Cluster Building Process, Phase 1: Design
The first phase in our cluster process involves completing the physical and logical design of the cluster. There are three basic steps to this phase (see Figure 2):
- Technical analysis
- Preliminary solution design
- Final solution design
Figure 2 Cluster building process, phase 1: design.
Notice the dotted lines between the steps in Figure 2. The dotted paths show the potential for iteration between the process steps. While designing a cluster for your customer, you may encounter issues that send it back to the drawing board. It's all but impossible to design a cluster and get all of the details correct on the first try—you will need to make multiple passes at some portions of the process. Learn to love dotted lines, and add some of your own.
The technical analysis step exists to discover and document the requirements and objectives for the cluster project. At the same time, we must identify constraints on the project (time, budget, performance, and so on). The information gathered here will directly affect the components used in the cluster and the overall complexity of the project, and provide a goal line to identify when we have met the customer's objectives.
Whether you're building the cluster for an internal or an external customer, this step may be considered pre-sales effort. You're trying to converge on a solution that's built from available technology and meets specific customer requirements. This type of analysis effort usually precedes the project go-ahead and any funding for the job. If the customer needs are not met, the project may not be approved.
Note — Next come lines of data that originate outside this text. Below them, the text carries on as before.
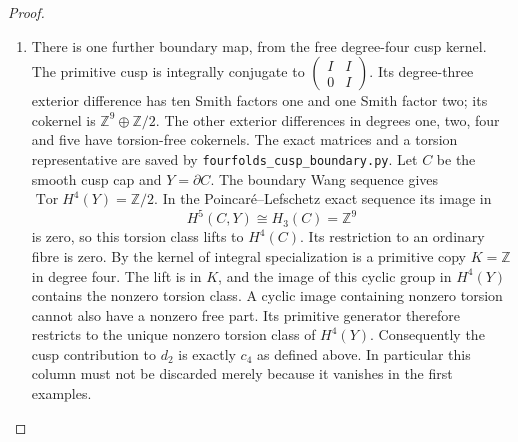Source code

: \begin{proof}
\begin{enumerate}[label={$\langle1\rangle$\arabic*.}]
\item There is one further boundary map, from the free
degree-four cusp kernel.
The primitive cusp is integrally conjugate to
$\left(\begin{smallmatrix}I&I\\0&I\end{smallmatrix}\right)$.
Its degree-three exterior difference has ten Smith
factors one and one Smith factor two; its cokernel is
$\mathbb Z^9\oplus\mathbb Z/2$.
The other exterior differences in degrees one, two,
four and five have torsion-free cokernels.
The exact matrices and a torsion representative are
saved by \texttt{fourfolds\_cusp\_boundary.py}.
Let $C$ be the smooth cusp cap and $Y=\partial C$.
The boundary Wang sequence gives
$\operatorname{Tor}H^4(Y)=\mathbb Z/2$.
In the Poincar\'e--Lefschetz exact sequence its image in
\[
 H^5(C,Y)\cong H_3(C)=\mathbb Z^9
\]
is zero, so this torsion class lifts to $H^4(C)$.
Its restriction to an ordinary fibre is zero.
By  the kernel of integral specialization is
a primitive copy $K=\mathbb Z$ in degree four.
The lift is in $K$, and the image of this cyclic group
in $H^4(Y)$ contains the nonzero torsion class.
A cyclic image containing nonzero torsion cannot
also have a nonzero free part.
Its primitive generator therefore restricts to the
unique nonzero torsion class of $H^4(Y)$.
Consequently the cusp contribution to $d_2$ is
exactly $c_4$ as defined above.  In particular this
column must not be discarded merely because it
vanishes in the first examples.


\end{enumerate}
\end{proof}
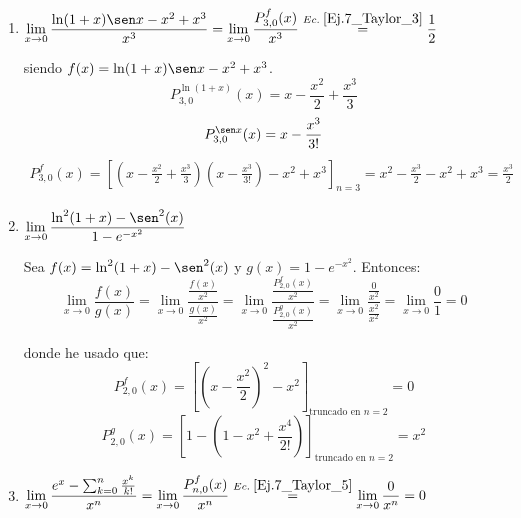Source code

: \begin{ejercicio}
\begin{enumerate}
        \item $\displaystyle \lim_{x\to 0} \frac{\ln(1+x)\sen x - x^2+x^3}{x^3} = \lim_{x\to 0} \frac{P_{3,0}^f(x)}{x^3} \stackrel{Ec.\;\ref{Ej.7_Taylor_3}}{=}\frac{1}{2}$
        
        siendo $f(x) = \ln(1+x)\sen x - x^2+x^3$.
        \begin{equation*}
            P_{3,0}^{\ln (1+x)}(x) = x - \frac{x^2}{2} + \frac{x^3}{3}
        \end{equation*}
        \begin{equation*}
            P_{3,0}^{\sen x}(x) = x - \frac{x^3}{3!}
        \end{equation*}
        \begin{multline}\label{Ej.7_Taylor_3}
            P_{3,0}^{f}(x) = \left[\left( x - \frac{x^2}{2} + \frac{x^3}{3} \right)\left(x - \frac{x^3}{3!} \right) - x^2 + x^3\right]_{n=3}
            = x^2 - \frac{x^3}{2} - x^2 + x^3 = \frac{x^3}{2}
        \end{multline}

        \item $\displaystyle \lim_{x\to 0} \frac{\ln^2(1+x)-\sen^2(x)}{1-e^{-x^2}}$

        Sea $f(x) = \ln^2(1+x)-\sen^2(x)$ y $g(x) = 1-e^{-x^2}$. Entonces:
        \begin{equation*}
            \lim_{x\to 0} \frac{f(x)}{g(x)} = \lim_{x\to 0} \frac{\frac{f(x)}{x^2}}{\frac{g(x)}{x^2}}
            = \lim_{x\to 0} \frac{\frac{P_{2, 0}^f(x)}{x^2}}{\frac{P_{2, 0}^g(x)}{x^2}}
            = \lim_{x\to 0} \frac{\frac{0}{x^2}}{\frac{x^2}{x^2}}
            = \lim_{x\to 0} \frac{0}{1} = 0
        \end{equation*}

        donde he usado que:
        \begin{equation*}
            P_{2, 0}^f(x) = \left[\left(x-\frac{x^2}{2}\right)^2 - x^2 \right]_{\text{truncado en } n=2} = 0
        \end{equation*}
        \begin{equation*}
            P_{2, 0}^g(x) = \left[1-\left( 1 - x^2 + \frac{x^4}{2!} \right) \right]_{\text{truncado en } n=2} = x^2
        \end{equation*}

        \item $\displaystyle \lim_{x\to 0} \frac{e^x - \sum_{k=0}^n \frac{x^k}{k!}}{x^n} = \lim_{x\to 0} \frac{P_{n,0}^f(x)}{x^n} \stackrel{Ec.\;\ref{Ej.7_Taylor_5}}{=} \lim_{x\to 0} \frac{0}{x^n} = 0$
        

\end{enumerate}
\end{ejercicio}
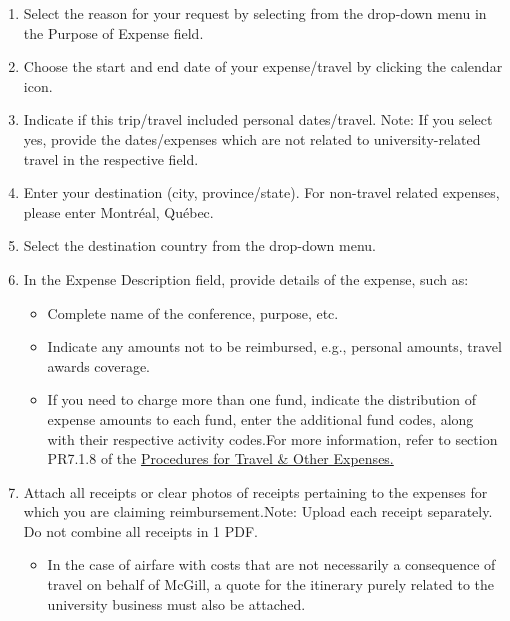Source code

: \begin{enumerate}[leftmargin=10pt]
        \item Select the reason for your request by selecting from the drop-down menu in the Purpose of Expense field.\\
    
        \item Choose the start and end date of your expense/travel by clicking the calendar icon.\\
    
        \item Indicate if this trip/travel included personal dates/travel. Note: If you select yes, provide the dates/expenses which are not related to university-related travel in the respective field.\\
    
        \item Enter your destination (city, province/state). For non-travel related expenses, please enter Montr\'eal, Qu\'ebec.\\
    
       \item Select the destination country from the drop-down menu.\\

       \item In the Expense Description field, provide details of the expense, such as:
    \begin{itemize}
        \item Complete name of the conference, purpose, etc.
        \item Indicate any amounts not to be reimbursed, e.g., personal amounts, travel awards coverage.
        \item If you need to charge more than one fund, indicate the distribution of expense amounts to each fund, enter the additional fund codes, along with their respective activity codes.For more information, refer to section PR7.1.8 of the \href{https://www.mcgill.ca/financialservices/policies/reimburse/procedures}{Procedures for Travel \& Other Expenses.}\\
    \end{itemize}

        \item Attach all receipts or clear photos of receipts pertaining to the expenses for which you are claiming reimbursement.Note: Upload each receipt separately. Do not combine all receipts in 1 PDF.
    
    \begin{itemize}
        \item In the case of airfare with costs that are not necessarily a consequence of travel on behalf of McGill, a quote for the itinerary purely related to the university business must also be attached.\\
    \end{itemize}


\end{enumerate}

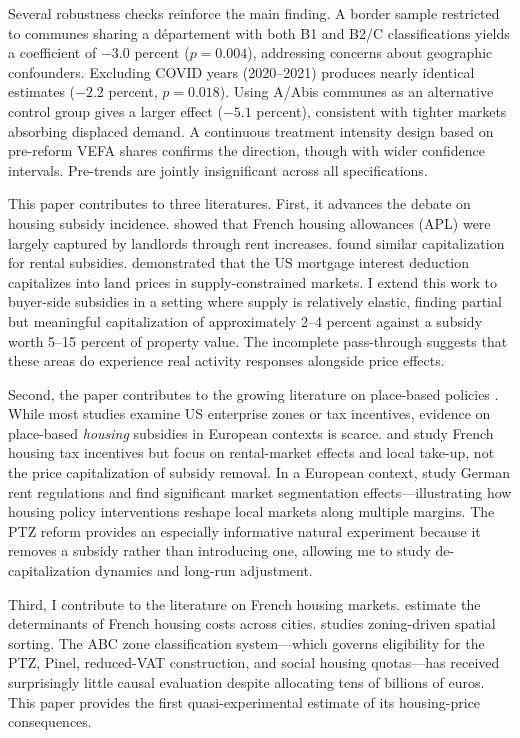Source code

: \documentclass[12pt]{article}
\begin{document}
Several robustness checks reinforce the main finding. A border sample restricted to communes sharing a d\'{e}partement with both B1 and B2/C classifications yields a coefficient of $-3.0$ percent ($p=0.004$), addressing concerns about geographic confounders. Excluding COVID years (2020--2021) produces nearly identical estimates ($-2.2$ percent, $p=0.018$). Using A/Abis communes as an alternative control group gives a larger effect ($-5.1$ percent), consistent with tighter markets absorbing displaced demand. A continuous treatment intensity design based on pre-reform VEFA shares confirms the direction, though with wider confidence intervals. Pre-trends are jointly insignificant across all specifications.

This paper contributes to three literatures. First, it advances the debate on housing subsidy incidence. \citet{fack2006} showed that French housing allowances (APL) were largely captured by landlords through rent increases. \citet{laferrere2009} found similar capitalization for rental subsidies. \citet{hilber2014} demonstrated that the US mortgage interest deduction capitalizes into land prices in supply-constrained markets. I extend this work to buyer-side subsidies in a setting where supply is relatively elastic, finding partial but meaningful capitalization of approximately 2--4 percent against a subsidy worth 5--15 percent of property value. The incomplete pass-through suggests that these areas do experience real activity responses alongside price effects.

Second, the paper contributes to the growing literature on place-based policies \citep{kline2013, busso2013, neumark2015, gaubert2023}. While most studies examine US enterprise zones or tax incentives, evidence on place-based \textit{housing} subsidies in European contexts is scarce. \citet{grislain2020} and \citet{bono2023} study French housing tax incentives but focus on rental-market effects and local take-up, not the price capitalization of subsidy removal. In a European context, \citet{mense2023} study German rent regulations and find significant market segmentation effects---illustrating how housing policy interventions reshape local markets along multiple margins. The PTZ reform provides an especially informative natural experiment because it removes a subsidy rather than introducing one, allowing me to study de-capitalization dynamics and long-run adjustment.

Third, I contribute to the literature on French housing markets. \citet{combes2018} estimate the determinants of French housing costs across cities. \citet{trevien2019} studies zoning-driven spatial sorting. The ABC zone classification system---which governs eligibility for the PTZ, Pinel, reduced-VAT construction, and social housing quotas---has received surprisingly little causal evaluation despite allocating tens of billions of euros. This paper provides the first quasi-experimental estimate of its housing-price consequences.
\end{document}

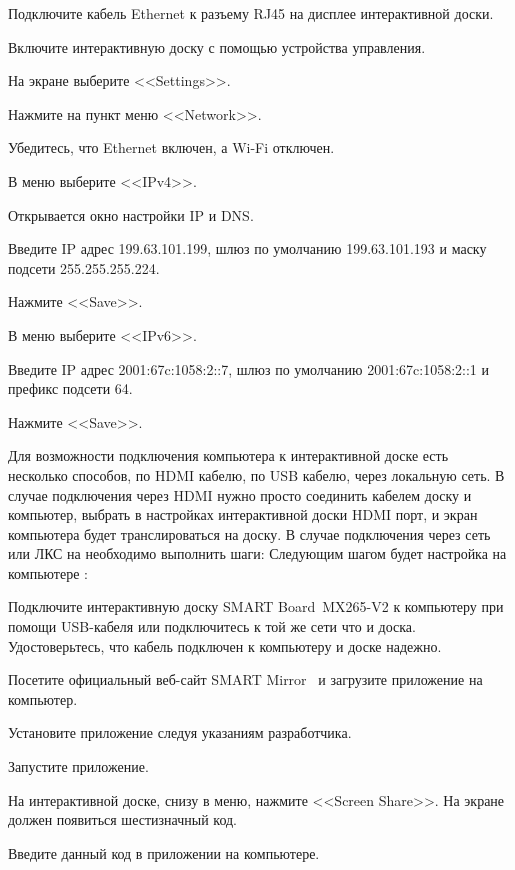 \begin{enumerate_num}
    \item Подключите кабель Ethernet к разъему RJ45 на дисплее интерактивной доски.
    \item Включите интерактивную доску с помощью устройства управления.
    \item На экране выберите <<Settings>>.
    \item Нажмите на пункт меню <<Network>>.
    \item Убедитесь, что Ethernet включен, а Wi-Fi отключен.
    \item В меню выберите <<IPv4>>.
    \item Открывается окно настройки IP и DNS.
    \item Введите IP адрес 199.63.101.199, шлюз по умолчанию 199.63.101.193 и маску подсети 255.255.255.224.
    \item Нажмите <<Save>>.
    \item В меню выберите <<IPv6>>.
    \item Введите IP адрес 2001:67c:1058:2::7, шлюз по умолчанию 2001:67c:1058:2::1 и префикс подсети 64.
    \item Нажмите <<Save>>.
\end{enumerate_num}

Для возможности подключения компьютера к интерактивной доске есть несколько способов, по HDMI кабелю, по USB кабелю, через локальную сеть. В случае подключения через HDMI нужно просто соединить кабелем доску и компьютер, выбрать в настройках интерактивной доски HDMI порт, и экран компьютера будет транслироваться на доску. В случае подключения через сеть или ЛКС на  необходимо выполнить шаги:
Следующим шагом будет настройка на компьютере :
\begin{enumerate_num}
    \item Подключите интерактивную доску SMART Board~MX265-V2 к компьютеру при помощи USB-кабеля или подключитесь к той же сети что и доска. Удостоверьтесь, что кабель подключен к компьютеру и доске надежно.
    \item Посетите официальный веб-сайт SMART Mirror~\cite{smart_mirror} и загрузите приложение на компьютер.
    \item Установите приложение следуя указаниям разработчика.
    \item Запустите приложение.
    \item На интерактивной доске, снизу в меню, нажмите <<Screen Share>>. На экране должен появиться шестизначный код.
    \item Введите данный код в приложении на компьютере.
\end{enumerate_num}

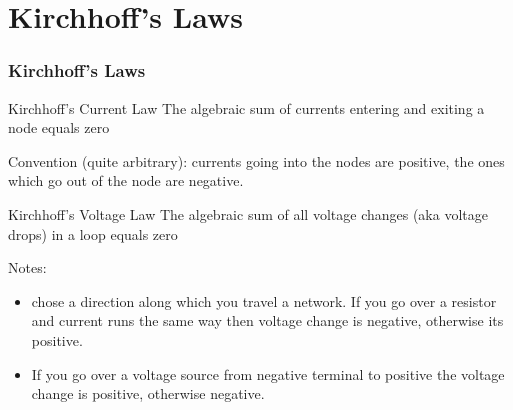 \documentclass[beamer]{standalone}
\begin{document}
\section{Kirchhoff's Laws}
\begin{frame}
 \frametitle{Kirchhoff's Laws}
	\begin{block}{Kirchhoff's Current Law}
		The algebraic sum of currents entering and exiting a node  equals zero
	\end{block}
	Convention (quite arbitrary): currents going into the nodes are positive, the ones which go
	out of the node are negative.
		
	\begin{block}{Kirchhoff's Voltage Law}
		The algebraic sum of all voltage changes (aka voltage drops) in a loop
		equals zero
	\end{block}
	Notes:
	\begin{itemize}
		\item 
			chose a direction along which you travel a network. If you go over
			a resistor and current runs the same way then voltage change is negative,
			otherwise its positive.
		\item 
			If you go over a voltage source from negative terminal to positive
			the voltage change is positive, otherwise negative.
	\end{itemize}
\end{frame}
\end{document}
Completely agreeing on the initial set of design objectives is not always necessary, however, at least in simple cluster projects or clusters that are built purely for research.
If you're building a cluster "for hire," the pre-sales effort involved in the initial specification steps may not be funded by the customer, so the more quickly you can converge on a final viable design, the better for your costs. (We all have at least a little sales activity in our technical lives, whether we realize it or not.)
Once the context for the solution is framed, the next step is to craft a preliminary design.
Preliminary Solution Design
With the specifications and context given for the cluster, it's time to begin producing a first pass at the cluster's hardware and software structure. This step involves a lot of research into prices, product features, cabling and power requirements, heat generation, weight, rack space requirements, and the like. Creating component lists for the hardware and software in the cluster is also part of this step. Many tradeoffs must be made during the design; just remember that cheapest is not always best for the job at hand.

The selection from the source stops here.